Le nouveau quart arrière du Rouge et Noir, Henry Burris, semble aussi ravi de son embauche que le dg de l'équipe, Marcel Desjardins. Kent Austin, le patron de Burris à Hamilton l'an dernier, n'a que de bons mots pour le vétéran.

Austin approuve l'embauche de Burris

Est-ce que Marcel Desjardins a fait un bon coup en mettant le quart Henry Burris sous contrat pour la saison inaugurale du Rouge et Noir d'Ottawa dans la LCF ?
Considérant que deux quarts, Kevin Glenn et Thomas Demarco, avaient été obtenus au repêchage d'expansion, la nouvelle de mardi avait de quoi surprendre, surtout qu'à l'ouverture du camp d'entraînement en juin, «Smiling Hank» aura 39 ans.
Mais si Burris est meilleur que les deux autres, et le fait qu'il ait mené les passeurs de la LCF pas plus tard que la saison dernière en plus d'aider ses Tiger-Cats de Hamilton à atteindre la finale de la coupe Grey le suggère fortement, le jeu en valait certes la chandelle, même à un salaire de 300 ou 400 000 $, selon les rumeurs.
Un grand fan
Si vous ne me croyez pas, Kent Austin, le patron de Burris à Hamilton l'an dernier, a certes plus de crédibilité que moi pour analyser la valeur d'un quart-arrière. Même si son club a libéré le vétéran passeur pas plus tard que la semaine dernière, il ne s'est pas gêné pour endosser l'embauche hier alors qu'il était en ville pour le dîner de remise du trophée de l'entraîneur de l'année dans le circuit Cohon, pour lequel il était en nomination.

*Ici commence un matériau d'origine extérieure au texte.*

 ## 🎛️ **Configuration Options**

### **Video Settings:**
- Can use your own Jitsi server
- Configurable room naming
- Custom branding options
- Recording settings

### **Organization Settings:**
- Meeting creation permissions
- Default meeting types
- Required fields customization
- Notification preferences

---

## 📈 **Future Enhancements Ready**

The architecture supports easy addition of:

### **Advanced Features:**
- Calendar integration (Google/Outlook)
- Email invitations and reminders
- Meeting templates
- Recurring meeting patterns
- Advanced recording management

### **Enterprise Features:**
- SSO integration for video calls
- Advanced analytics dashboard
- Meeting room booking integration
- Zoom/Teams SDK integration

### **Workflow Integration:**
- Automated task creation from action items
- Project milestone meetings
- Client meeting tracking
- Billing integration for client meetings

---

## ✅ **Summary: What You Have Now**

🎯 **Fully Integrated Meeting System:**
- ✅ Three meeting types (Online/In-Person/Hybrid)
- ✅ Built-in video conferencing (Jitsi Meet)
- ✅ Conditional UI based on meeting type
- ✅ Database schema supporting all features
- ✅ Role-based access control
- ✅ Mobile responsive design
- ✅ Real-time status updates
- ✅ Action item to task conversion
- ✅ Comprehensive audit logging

«Je suis un grand fan de Henry et nous avons une excellente relation. Il est un très bon joueur de football, un bon gars d'équipe qui est facile à diriger. Il va bien faire ici. Nous sommes allés dans une direction différente pour certaines raisons, mais ça ne diminue pas mon estime pour lui. Dans notre cas, il y avait deux bonnes réponses», a-t-il dit au sujet de la mise sous contrat de l'ancien Argonaut Zach Collaros.
Une position clé
L'ancien quart des Roughriders de la Saskatchewan trouve que Desjardins a bien fait d'ajouter de l'expérience à cette position clé au football. «Au football à trois essais, tu ne peux pas gagner sans un bon gars derrière le centre, c'est très important. Je m'attendais à ce qu'il aboutisse ici, je l'avais prédit. Ils sont entre bonnes mains avec les trois quarts qu'ils ont obtenus», ajoutait-il.
Austin a fait ses débuts sur les lignes de côté ici même dans la capitale, comme entraîneur des quarts des Renegades en 2003, à leur deuxième saison. Il est donc bien placé pour évaluer dans quelle situation le Rouge et Noir se retrouve pour ses premiers pas. Et à son avis, ce n'est pas comparable. Après s'être fiés à un vétéran bien ordinaire, Dan Crowley, lors de leur première saison, les Renegades s'étaient tournés vers Kerry Joseph, un ancien demi défensif dans la NFL, quand Austin était ici.
Un échange en vue?
«Kerry était notre cinquième option et il a gravi les échelons pour obtenir le poste, avec aucune expérience. La situation est totalement différente cette fois», confiait-il.
Glenn, qui a 34 ans, n'est certes pas trop content de se retrouver soudainement substitut, mais c'est ce qu'il était à Calgary. De toute façon, Desjardins a maintenant la possibilité d'échanger un de ses quarts, les Blue Bombers de Winnipeg, qui étaient dans la course pour obtenir Burris, étant toujours à la recherche d'un meneur de jeu.
«Ottawa a maintenant plusieurs bons quarts sur leur alignement, on verra ce qu'ils vont faire avec eux» soulignait l'entraîneur-chef des Stampeders John Hufnagel, l'autre candidat au titre d'entraîneur de l'année. Ce dernier en a aussi profité pour louer les qualités du nouvel entraîneur-chef du R&N, Rick Campbell, son ancien coordonnateur de la défensive.
Même le commissaire de la ligue, Mark Cohon, a noté la profondeur du Rouge et Noir à cette position névralgique hier dans son boniment. «Ils ont tous ces quarts», a-t-il lancé en faisant l'éloge des dirigeants de l'équipe.
Reste à voir si la ligne offensive et les receveurs de passe qui se joindront à Burris et compagnie vont lui permettre de garder le sourire.